This is not a story of wine notes and terroir and varietals and the other things we concern ourselves daily with. This is our experience as an end-user in this ultra-connected, geo-politically linked economic landscape. This is our experience with global events.
It was a regular Monday afternoon, a Spanish winery who we are to buy some wines from was concerned about the impact of the Middle East conflict on the shipping lines from Europe to Singapore. Since we were shipping products regularly from Europe, the winery wanted our opinion on what was happening and how we were handling it.
I casually looked at the shipping tracker on my screen and rather haughtily sent a screenshot of the liner carrying our wine, making its way through the Red Sea past the Suez. "It's all fine", I said and hung up, assuring them that we were all in good hands and 2024 would be a good year.

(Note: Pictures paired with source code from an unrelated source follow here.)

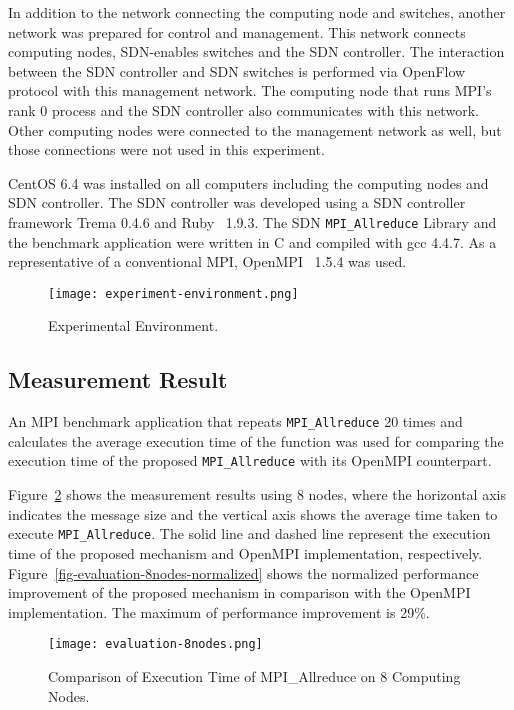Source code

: In addition to the network connecting the computing node and switches,
another network was prepared for control and management. This network
connects computing nodes, SDN-enables switches and the SDN controller.
The interaction between the SDN controller and SDN switches is performed
via OpenFlow protocol with this management network. The computing node
that runs MPI's rank 0 process and the SDN controller also communicates
with this network. Other computing nodes were connected to the
management network as well, but those connections were not used in this
experiment.

CentOS 6.4 was installed on all computers including the computing nodes
and SDN controller. The SDN controller was developed using a SDN
controller framework Trema \cite{trema} 0.4.6 and Ruby~\cite{ruby}
1.9.3. The SDN \texttt{MPI\_Allreduce} Library and the benchmark
application were written in C and compiled with gcc 4.4.7. As a
representative of a conventional MPI, OpenMPI~\cite{Gabriel2004} 1.5.4
was used.

\begin{figure}[htbp]
    \centering
    \texttt{[image: experiment-environment.png]}
    \caption{Experimental Environment.}%
    \label{fig-experiment-environment}
\end{figure}

\hypertarget{measurement-result}{%
\subsection{Measurement Result}\label{measurement-result}}

An MPI benchmark application that repeats \texttt{MPI\_Allreduce} 20
times and calculates the average execution time of the function was used
for comparing the execution time of the proposed \texttt{MPI\_Allreduce}
with its OpenMPI counterpart.

Figure~\ref{fig-evaluation-8nodes} shows the measurement results using 8
nodes, where the horizontal axis indicates the message size and the
vertical axis shows the average time taken to execute
\texttt{MPI\_Allreduce}. The solid line and dashed line represent the
execution time of the proposed mechanism and OpenMPI implementation,
respectively. Figure~\ref{fig-evaluation-8nodes-normalized} shows the
normalized performance improvement of the proposed mechanism in
comparison with the OpenMPI implementation. The maximum of performance
improvement is 29\%.

\begin{figure}[htbp]
    \centering
    \texttt{[image: evaluation-8nodes.png]}
    \caption{Comparison of Execution Time of MPI\_Allreduce on 8 Computing Nodes.}%
    \label{fig-evaluation-8nodes}
\end{figure}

The temperature in and around the Suez Canal was warmer than usual and I thanked my stars that this time we got a refrigerated container. About a month prior to this shipment, some of our wines arrived in a 'cooked' state, enough for the local media to do an article on the impact of climate change and feature our story.
A couple of days later the NOA ( notice of arrival ) came into my inbox as usual, this is a notice that lets the consignees know that the vessel is due at port, this is to allow for custom clearances and other formalities. as habit would have it, I refreshed the tracker to see that the vessel had not budged an inch since I last tracked it a few days ago. In a moment of clarity, I opened my newsfeed and punched in my ships name on the news search engine
In bold letters i saw
"On December 16, 2023, a container ship was attacked by an unknown object, believed to be a drone, while sailing near the coast of Yemen. The 15,000 TEU Liberian-flagged ship was hit by a projectile fired from a Houthi-controlled area of Yemen. The fire on the ship has since been extinguished."
it was ours!!
Lightning had struck twice!
Amid a flurry of frantic emails and erratic responses, I resigned to the harsh reality of losing another shipment. "This can't be happening," I muttered, seeking solace in the wisdom of Paolo Coelho and Robert Greene. Desperate for validation, I downloaded books and e-books to reaffirm my purpose for both life and business.
"We have 10 new restaurants that need the new wine " said my sales manager, he was right, we have been pitching our new winery to the best of Singapore's restaurants and they were eager to have them on their menus. this was a big deal for us, there was only solace and assurance we could offer, again!
I reached out to the wineries to advise them of the situation, attaching the shipping document. Self-doubt had taken over, and I couldn't shake the nagging feeling that they might perceive me as a clever crook, orchestrating a repeat of the shipping mishap. Twice in a row – it sounded abnormal, even to my own ears. The weight of uncertainty bore down on me as I awaited their responses, desperately hoping for understanding in the face of an inexplicable twist of fate.
I was glad when i received words of assurance from the wineries expressing solidarity and sharing words of compassion, sometimes assurances from strangers is more uplifting than the ones you know well, probably because there is a social contract to be civil with familiarity.
"Your vessel is in the Indian Ocean" pinged my phone early in the morning a couple of days later and i read that as "your vessel is at the bottom of the Indian Ocean", how the mind works!
I hesitantly opened the shipping tracker to see that the vessel was humming along at a steady rate of knots well below the tip of the Indian sub-continent. No sooner than I saw this, the NOA email popped up. this story had a happy ending after all.
We have a new sales pitch "Try this bottle, it survived a terrorist attack,” said someone. "Military assault" i murmured, even in this chaotic world, precision of language bears weight.